Kurşun Adres Sormaz |
Ellerim
ceplerimde metroya doğru yürüyordum. Dudaklarımda bezgin bir sigara kendi
kendine tütüyordu. Hafif bir esinti saçlarımı yalayıp geçiyordu. Evimin
yakınında bulunan çayırlıktan yürürken, sürekli orada derme çatma çadırlar
kuran çingeneler vardı. Yine geçerken gözlerim onlara takıldı. Zaten
takılmaması mümkün değildi, çayırın ortasından geçen ufak dere üzerinde kurulu
demir köprüde adım seslerim duyulmaya başladığı anda, biri kız, biri oğlan iki
çingene çocuğu, sevimli ama belirsiz bir keder kaplamış, kirli suratlarıyla,
yapmacık gülümsemeleriyle bana yaklaştılar.
“-Amca, bir lira versene!”,
“-Bana elli kuruş versene amca bea!”
Ben yüzlerine baktım, gülümsedim
yanlarından geçerken gözlerim çadırlarına takıldı. Sanki çok iyi tanıyordum bu
çocukları. Kaldıkları çadırlarını, anne, baba ve ablalarını da biliyordum.

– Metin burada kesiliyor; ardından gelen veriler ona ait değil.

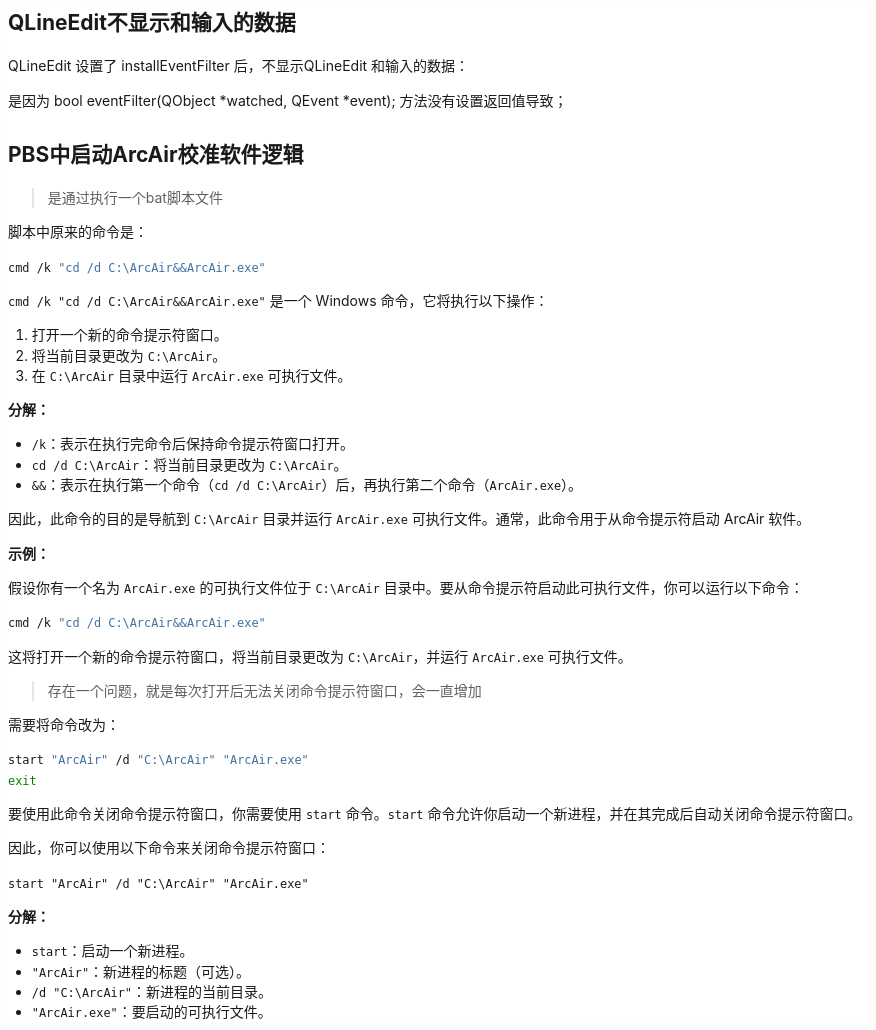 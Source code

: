 ## QLineEdit不显示和输入的数据

QLineEdit 设置了 installEventFilter 后，不显示QLineEdit 和输入的数据：

是因为 bool eventFilter(QObject *watched, QEvent *event); 方法没有设置返回值导致；

## PBS中启动ArcAir校准软件逻辑

> 是通过执行一个bat脚本文件

脚本中原来的命令是：

```bash
cmd /k "cd /d C:\ArcAir&&ArcAir.exe" 
```

`cmd /k "cd /d C:\ArcAir&&ArcAir.exe"` 是一个 Windows 命令，它将执行以下操作：

1. 打开一个新的命令提示符窗口。
2. 将当前目录更改为 `C:\ArcAir`。
3. 在 `C:\ArcAir` 目录中运行 `ArcAir.exe` 可执行文件。

**分解：**

* `/k`：表示在执行完命令后保持命令提示符窗口打开。
* `cd /d C:\ArcAir`：将当前目录更改为 `C:\ArcAir`。
* `&&`：表示在执行第一个命令（`cd /d C:\ArcAir`）后，再执行第二个命令（`ArcAir.exe`）。

因此，此命令的目的是导航到 `C:\ArcAir` 目录并运行 `ArcAir.exe` 可执行文件。通常，此命令用于从命令提示符启动 ArcAir 软件。

**示例：**

假设你有一个名为 `ArcAir.exe` 的可执行文件位于 `C:\ArcAir` 目录中。要从命令提示符启动此可执行文件，你可以运行以下命令：

```bash
cmd /k "cd /d C:\ArcAir&&ArcAir.exe"
```

这将打开一个新的命令提示符窗口，将当前目录更改为 `C:\ArcAir`，并运行 `ArcAir.exe` 可执行文件。

> 存在一个问题，就是每次打开后无法关闭命令提示符窗口，会一直增加

需要将命令改为：

```bash
start "ArcAir" /d "C:\ArcAir" "ArcAir.exe"
exit
```

要使用此命令关闭命令提示符窗口，你需要使用 `start` 命令。`start` 命令允许你启动一个新进程，并在其完成后自动关闭命令提示符窗口。

因此，你可以使用以下命令来关闭命令提示符窗口：

```
start "ArcAir" /d "C:\ArcAir" "ArcAir.exe"
```

**分解：**

* `start`：启动一个新进程。
* `"ArcAir"`：新进程的标题（可选）。
* `/d "C:\ArcAir"`：新进程的当前目录。
* `"ArcAir.exe"`：要启动的可执行文件。
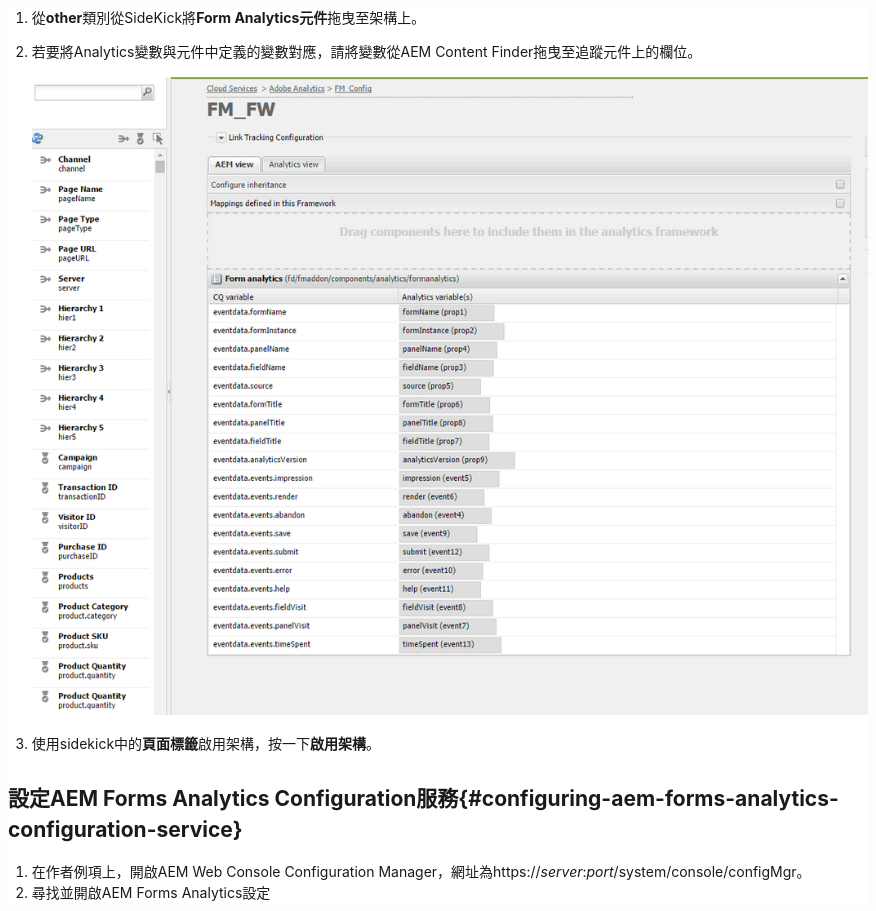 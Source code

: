 1. 從&#x200B;**other**&#x200B;類別從SideKick將&#x200B;**Form Analytics元件**&#x200B;拖曳至架構上。
1. 若要將Analytics變數與元件中定義的變數對應，請將變數從AEM Content Finder拖曳至追蹤元件上的欄位。

   ![將AEM變數與Adobe Analytics變數對應](assets/analytics.png)

1. 使用sidekick中的&#x200B;**頁面標籤**&#x200B;啟用架構，按一下&#x200B;**啟用架構**。

## 設定AEM Forms Analytics Configuration服務{#configuring-aem-forms-analytics-configuration-service}

1. 在作者例項上，開啟AEM Web Console Configuration Manager，網址為https://*server*:*port*/system/console/configMgr。
1. 尋找並開啟AEM Forms Analytics設定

Çadırlarının önünde bir ateş yakmışlardı. Anne ve babaları karşılıklı oturmuş
sigara içiyor bir şeyler konuşuyorlardı. Ablaları ortalıkta yoktu. Ablaları
16-17 yaşlarında, 170 boylarında uzun, büyük bukleleri olan kumral saçlara
sahipti. Tepesinden omuzlarına oradan aşağıya, altın bir nehir gibi akıp
giderdi. Saçlarıyla uyumlu açık yeşil gözleri vardı. Yeşil gözleri esmer
teninin ortasında, kocaman ve eşsiz iki yeşim taşı gibi dururdu. Hayran olmamak
elde değildi. O gözlerinde öylesine güzel bir ışık olurdu ki, yüzüne baktığında
insan direk gözlerine sabitlenirdi.
Bu çingene ailesinin hiç kendi
içlerinde kavga etmediklerini söyleyebilirim. Bütün yaşamları herkesin gözleri önünde
olmasına rağmen, o kadar mutlu bir tablo çiziyorlar ki, anlatılamaz. Mutlaka
kendi içlerinde münakaşaları oluyordur, maharet ki, bunu dışarı sızdırmıyor
olmalarıdır. Çadırlarının hemen arka tarafındaki alanda, topladıkları hurdalar
göze çarpıyor. Şehir sokaklarından, çöplerinden topladıkları hurdaları buraya
getirip ayırıyor, sonrada onları büyük hurdacılara satarak geçimlerini temin
ediyorlar. Ailenin üç büyük ferdi; anne, baba ve abla üç hurda toplama aracı
ile (ki
bu araç basit iki tekerlek ve demir parçalarından oluşur. Onun üzerine harar
denilen büyük bir çuval konur, toplanacak şeyler o çuvalın içine konularak
taşınır. Alet insan gücüyle hareket etmektedir ve şehrin yokuşlarında bu aleti
çekip çıkarmak ya da trafikte olmak geriden göreni gerçekten düşündürür. Onlar
bunu ustalıkla kullanırlar. Aletin büyük uzun kolları vardır iki yanında uçları
omuzlara gelecek şekilde kıvrımlıdır, neredeyse bir otomobil genişliğine yakın
genişliği vardır.) şehrin
sokaklarındaki çöplükleri gezerler, kağıt, alüminyum, bakır ve benzeri değerli
şeyleri toplarlar. İki minik ise çadırda kalır, kendi kendilerini oyalarlar.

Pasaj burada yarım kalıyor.